Nella ventesima relazione annuale dell’Inps il presidente Tridico afferma con documentata tranquillità che “Sul piano contabile, la maggior parte della spesa per prestazioni Covid-19 dell’Inps è stata finanziata con stanziamenti a carico della fiscalità generale, una parte importante è rimasta tuttavia a carico del bilancio dell’Istituto. In particolare, la Gestione prestazioni temporanee ai lavoratori dipendenti, il Fondo di integrazione salariale e gli altri Fondi di solidarietà di settore hanno finanziato interventi di integrazione salariale per una spesa complessiva pari, nel 2020, a 7,3 miliardi di euro. Inoltre, soprattutto per effetto del crollo dei contratti stagionali e a tempo determinato registrato nel 2020, le entrate contributive dell’Istituto si sono ridotte, rispetto al 2019, di 11 miliardi di euro”.

Ci avverte però di un pericolo immanente che è dietro la sua scrivania quanto afferma che ” Va tenuto conto che la capacità di focalizzazione degli interventi richiede un supporto amministrativo tempestivo, oltre che l’interoperabilità delle banche dati.
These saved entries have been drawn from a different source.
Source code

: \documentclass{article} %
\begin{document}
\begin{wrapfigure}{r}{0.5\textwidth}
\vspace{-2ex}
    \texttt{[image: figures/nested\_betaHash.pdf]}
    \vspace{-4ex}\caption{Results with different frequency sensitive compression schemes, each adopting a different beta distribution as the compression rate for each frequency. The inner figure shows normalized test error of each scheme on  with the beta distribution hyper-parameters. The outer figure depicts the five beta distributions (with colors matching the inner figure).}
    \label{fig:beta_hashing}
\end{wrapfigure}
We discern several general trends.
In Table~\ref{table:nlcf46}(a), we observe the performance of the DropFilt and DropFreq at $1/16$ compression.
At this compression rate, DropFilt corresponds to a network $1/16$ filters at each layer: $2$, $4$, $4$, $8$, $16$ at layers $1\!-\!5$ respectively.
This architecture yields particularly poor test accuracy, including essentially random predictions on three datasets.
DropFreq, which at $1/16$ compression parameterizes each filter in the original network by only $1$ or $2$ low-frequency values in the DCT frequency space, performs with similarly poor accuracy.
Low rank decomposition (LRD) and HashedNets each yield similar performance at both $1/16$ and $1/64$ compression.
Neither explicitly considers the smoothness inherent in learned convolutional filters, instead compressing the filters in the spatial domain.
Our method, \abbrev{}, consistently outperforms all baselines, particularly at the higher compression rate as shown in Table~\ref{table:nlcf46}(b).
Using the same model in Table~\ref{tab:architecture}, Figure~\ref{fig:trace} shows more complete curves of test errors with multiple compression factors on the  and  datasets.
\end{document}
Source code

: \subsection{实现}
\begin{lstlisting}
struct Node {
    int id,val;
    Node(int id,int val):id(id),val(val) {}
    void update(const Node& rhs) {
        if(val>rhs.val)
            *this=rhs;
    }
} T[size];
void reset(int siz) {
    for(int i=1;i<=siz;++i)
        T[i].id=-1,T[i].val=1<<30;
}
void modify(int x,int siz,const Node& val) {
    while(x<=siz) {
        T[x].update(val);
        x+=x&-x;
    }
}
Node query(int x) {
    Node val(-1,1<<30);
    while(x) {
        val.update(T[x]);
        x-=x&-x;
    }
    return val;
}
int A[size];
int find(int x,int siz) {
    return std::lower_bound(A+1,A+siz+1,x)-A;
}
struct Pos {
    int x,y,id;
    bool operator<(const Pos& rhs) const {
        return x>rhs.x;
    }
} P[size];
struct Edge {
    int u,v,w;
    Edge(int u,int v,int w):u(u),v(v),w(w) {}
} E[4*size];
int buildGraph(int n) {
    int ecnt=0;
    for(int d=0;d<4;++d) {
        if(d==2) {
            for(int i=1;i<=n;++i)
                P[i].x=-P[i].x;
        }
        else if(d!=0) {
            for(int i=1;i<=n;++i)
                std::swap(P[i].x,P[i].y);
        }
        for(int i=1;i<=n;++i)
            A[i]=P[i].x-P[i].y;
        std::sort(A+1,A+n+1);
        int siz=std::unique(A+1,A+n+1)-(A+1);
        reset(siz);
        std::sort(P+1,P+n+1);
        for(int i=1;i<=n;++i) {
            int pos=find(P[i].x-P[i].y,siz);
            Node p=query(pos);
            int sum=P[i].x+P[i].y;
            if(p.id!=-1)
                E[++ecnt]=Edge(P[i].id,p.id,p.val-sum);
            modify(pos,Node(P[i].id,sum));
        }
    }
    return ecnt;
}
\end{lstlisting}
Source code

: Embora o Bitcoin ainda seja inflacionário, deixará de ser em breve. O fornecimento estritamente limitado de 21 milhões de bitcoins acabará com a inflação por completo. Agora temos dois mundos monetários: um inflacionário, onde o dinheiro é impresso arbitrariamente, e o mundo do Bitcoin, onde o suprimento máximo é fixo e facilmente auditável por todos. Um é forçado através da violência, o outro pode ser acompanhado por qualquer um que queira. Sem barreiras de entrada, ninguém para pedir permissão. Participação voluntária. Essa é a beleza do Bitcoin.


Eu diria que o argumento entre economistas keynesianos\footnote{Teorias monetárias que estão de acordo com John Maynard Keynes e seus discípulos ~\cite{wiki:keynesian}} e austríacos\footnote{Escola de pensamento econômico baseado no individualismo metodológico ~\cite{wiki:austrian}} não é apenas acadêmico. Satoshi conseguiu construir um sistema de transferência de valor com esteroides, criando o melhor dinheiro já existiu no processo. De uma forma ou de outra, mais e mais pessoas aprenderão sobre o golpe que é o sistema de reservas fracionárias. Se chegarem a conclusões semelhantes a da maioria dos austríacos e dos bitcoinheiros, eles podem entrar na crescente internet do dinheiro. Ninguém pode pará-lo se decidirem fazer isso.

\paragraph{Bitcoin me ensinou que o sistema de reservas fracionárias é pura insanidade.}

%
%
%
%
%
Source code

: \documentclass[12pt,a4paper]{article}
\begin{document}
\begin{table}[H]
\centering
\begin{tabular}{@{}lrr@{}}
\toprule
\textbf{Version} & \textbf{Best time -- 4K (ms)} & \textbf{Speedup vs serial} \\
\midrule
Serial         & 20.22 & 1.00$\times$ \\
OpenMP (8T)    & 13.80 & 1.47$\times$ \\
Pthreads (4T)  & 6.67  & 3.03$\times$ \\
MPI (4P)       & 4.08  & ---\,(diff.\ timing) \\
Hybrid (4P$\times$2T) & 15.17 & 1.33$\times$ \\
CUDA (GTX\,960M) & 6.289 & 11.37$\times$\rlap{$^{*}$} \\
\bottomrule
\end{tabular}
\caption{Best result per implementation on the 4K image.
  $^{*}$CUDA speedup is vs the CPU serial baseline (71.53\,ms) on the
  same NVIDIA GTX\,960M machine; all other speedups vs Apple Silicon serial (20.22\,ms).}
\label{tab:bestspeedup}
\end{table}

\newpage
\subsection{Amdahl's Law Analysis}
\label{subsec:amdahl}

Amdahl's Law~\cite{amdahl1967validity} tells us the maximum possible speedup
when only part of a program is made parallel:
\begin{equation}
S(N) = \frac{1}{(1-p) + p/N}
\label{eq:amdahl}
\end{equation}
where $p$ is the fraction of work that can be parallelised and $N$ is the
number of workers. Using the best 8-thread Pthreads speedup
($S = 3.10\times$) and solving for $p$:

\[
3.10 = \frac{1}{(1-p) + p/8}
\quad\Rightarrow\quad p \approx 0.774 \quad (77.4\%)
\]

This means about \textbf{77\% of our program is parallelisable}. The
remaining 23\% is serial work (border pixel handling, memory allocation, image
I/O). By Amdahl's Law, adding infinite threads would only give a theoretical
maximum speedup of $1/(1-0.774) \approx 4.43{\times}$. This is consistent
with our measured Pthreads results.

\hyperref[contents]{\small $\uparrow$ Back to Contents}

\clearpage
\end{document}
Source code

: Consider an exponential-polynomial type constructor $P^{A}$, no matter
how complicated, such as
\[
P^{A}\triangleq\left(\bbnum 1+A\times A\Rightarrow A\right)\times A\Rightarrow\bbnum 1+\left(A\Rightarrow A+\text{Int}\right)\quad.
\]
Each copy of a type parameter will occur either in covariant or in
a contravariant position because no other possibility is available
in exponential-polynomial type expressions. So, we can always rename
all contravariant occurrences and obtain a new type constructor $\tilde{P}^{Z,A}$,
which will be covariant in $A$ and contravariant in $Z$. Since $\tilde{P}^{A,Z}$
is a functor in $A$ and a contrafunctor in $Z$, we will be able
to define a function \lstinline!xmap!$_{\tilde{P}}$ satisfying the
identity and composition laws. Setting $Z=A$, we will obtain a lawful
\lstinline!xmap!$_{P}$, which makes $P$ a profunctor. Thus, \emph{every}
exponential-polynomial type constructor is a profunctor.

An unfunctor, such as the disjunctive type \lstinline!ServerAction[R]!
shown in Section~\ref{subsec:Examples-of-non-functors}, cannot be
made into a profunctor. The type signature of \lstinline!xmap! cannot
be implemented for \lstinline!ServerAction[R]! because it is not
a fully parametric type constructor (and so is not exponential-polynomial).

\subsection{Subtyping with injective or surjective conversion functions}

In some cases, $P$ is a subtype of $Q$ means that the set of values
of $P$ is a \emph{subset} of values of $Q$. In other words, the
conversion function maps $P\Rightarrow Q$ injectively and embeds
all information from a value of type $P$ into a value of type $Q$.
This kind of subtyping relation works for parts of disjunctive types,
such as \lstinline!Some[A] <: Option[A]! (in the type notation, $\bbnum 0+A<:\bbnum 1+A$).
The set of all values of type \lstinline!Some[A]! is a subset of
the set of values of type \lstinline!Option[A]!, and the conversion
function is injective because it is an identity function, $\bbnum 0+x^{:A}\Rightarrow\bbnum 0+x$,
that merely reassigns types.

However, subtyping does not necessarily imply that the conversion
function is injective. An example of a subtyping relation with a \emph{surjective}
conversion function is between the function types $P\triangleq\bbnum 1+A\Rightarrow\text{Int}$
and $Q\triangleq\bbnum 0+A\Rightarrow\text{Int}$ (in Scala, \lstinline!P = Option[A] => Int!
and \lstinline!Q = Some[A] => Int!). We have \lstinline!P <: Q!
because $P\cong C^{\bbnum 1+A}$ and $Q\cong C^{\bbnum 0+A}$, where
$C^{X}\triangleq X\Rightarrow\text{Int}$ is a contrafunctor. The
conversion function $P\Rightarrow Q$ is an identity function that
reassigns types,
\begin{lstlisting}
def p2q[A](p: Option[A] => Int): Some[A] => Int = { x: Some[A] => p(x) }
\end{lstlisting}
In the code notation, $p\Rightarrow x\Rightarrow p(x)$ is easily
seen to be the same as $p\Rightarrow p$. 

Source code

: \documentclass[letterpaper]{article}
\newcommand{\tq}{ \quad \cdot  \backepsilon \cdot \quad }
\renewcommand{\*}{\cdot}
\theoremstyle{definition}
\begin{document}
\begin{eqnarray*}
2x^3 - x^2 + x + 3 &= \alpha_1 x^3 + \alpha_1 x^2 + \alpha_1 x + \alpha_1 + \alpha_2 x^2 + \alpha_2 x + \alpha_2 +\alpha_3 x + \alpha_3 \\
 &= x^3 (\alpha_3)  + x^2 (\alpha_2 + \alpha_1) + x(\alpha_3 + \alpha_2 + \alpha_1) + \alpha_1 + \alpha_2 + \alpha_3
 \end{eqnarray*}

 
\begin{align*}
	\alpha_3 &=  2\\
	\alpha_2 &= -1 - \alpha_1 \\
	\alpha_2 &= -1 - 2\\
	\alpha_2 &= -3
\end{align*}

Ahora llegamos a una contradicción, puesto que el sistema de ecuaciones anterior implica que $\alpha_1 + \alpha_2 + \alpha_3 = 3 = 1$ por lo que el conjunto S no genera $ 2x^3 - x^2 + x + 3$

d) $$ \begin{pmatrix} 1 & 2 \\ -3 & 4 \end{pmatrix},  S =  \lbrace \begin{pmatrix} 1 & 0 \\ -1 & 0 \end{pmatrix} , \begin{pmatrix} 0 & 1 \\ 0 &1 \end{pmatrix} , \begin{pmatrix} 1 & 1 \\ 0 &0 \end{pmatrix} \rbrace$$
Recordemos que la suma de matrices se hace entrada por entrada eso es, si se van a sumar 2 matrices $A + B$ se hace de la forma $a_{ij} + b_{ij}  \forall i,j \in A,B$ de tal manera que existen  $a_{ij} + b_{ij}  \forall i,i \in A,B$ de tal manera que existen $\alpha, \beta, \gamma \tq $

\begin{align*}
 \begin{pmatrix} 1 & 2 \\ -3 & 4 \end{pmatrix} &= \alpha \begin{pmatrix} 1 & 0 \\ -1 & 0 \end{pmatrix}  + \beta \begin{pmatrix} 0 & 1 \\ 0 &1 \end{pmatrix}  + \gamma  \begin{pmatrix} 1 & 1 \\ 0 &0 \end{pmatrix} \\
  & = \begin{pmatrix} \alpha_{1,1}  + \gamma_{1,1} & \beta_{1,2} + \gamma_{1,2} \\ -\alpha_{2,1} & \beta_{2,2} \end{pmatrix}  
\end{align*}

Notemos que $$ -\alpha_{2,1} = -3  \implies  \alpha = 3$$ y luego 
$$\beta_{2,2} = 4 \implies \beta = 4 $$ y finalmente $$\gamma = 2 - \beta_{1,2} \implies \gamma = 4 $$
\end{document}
Lo ha dimostrato l’esperienza dei bonus gestiti congiuntamente con l’Agenzia delle Entrate. Il legislatore non è sempre riuscito a supportare questa necessità con norme apposite, così come non ha previsto possibili attività di controllo ex ante sui percettori delle diverse indennità, facendo prevalere l’istanza di rilancio dell’economia. Non appena la fase emergenziale, come tutti auspichiamo, andrà a chiudersi, occorrerà che si concentrino le risorse – in futuro più scarse – sui casi di maggior bisogno”.

Ma cosa significa esattamente interoperabilità?

Capacità di due o più sistemi, reti, mezzi, applicazioni o componenti, di scambiare informazioni tra loro e di essere poi in grado di utilizzarle. Quella di tipo concettuale fa invece riferimento al modo razionale con cui sistemi complessi, privati e pubblici, nazionali e sovranazionali, sono in grado di cooperare sinergicamente: per es. le grandi strutture e agenzie di servizi (amministrazioni dello Stato a tutti i livelli, banche, assicurazioni, trasporti ecc.). 

Appunto dott. Pasquale Tridico qual’è stato il grado di interoperabilità tra l’INPS e l’agenzia delle Entrate nella vicende della riliquidazione fiscale dell’assegno di sostegno al reddito (non pagato né dallo Stato né dall’INPS)?